Directions for this task: The response should be exactly the number of lines in the material below that contain the word "when".

□ □ □

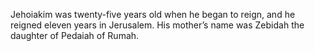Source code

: Jehoiakim was twenty-five years old when he began to reign, and he reigned eleven years in Jerusalem. His mother’s name was Zebidah the daughter of Pedaiah of Rumah.
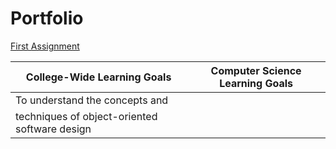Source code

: # Portfolio


[First Assignment](https://github.com/heytoshi/2D-Platformer/blob/master/PORTFOLIO.md)

|College-Wide Learning Goals         | Computer Science Learning Goals        |
|----------------------------------- |:--------------------------------------:| 
|To	understand	the	concepts	and	 
techniques	of	object-oriented software	design | |
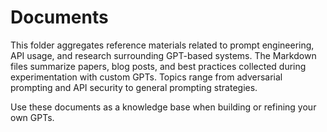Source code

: # Documents

This folder aggregates reference materials related to prompt engineering, API usage, and research surrounding GPT-based systems. The Markdown files summarize papers, blog posts, and best practices collected during experimentation with custom GPTs. Topics range from adversarial prompting and API security to general prompting strategies.

Use these documents as a knowledge base when building or refining your own GPTs.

□ □ □

Task result: 2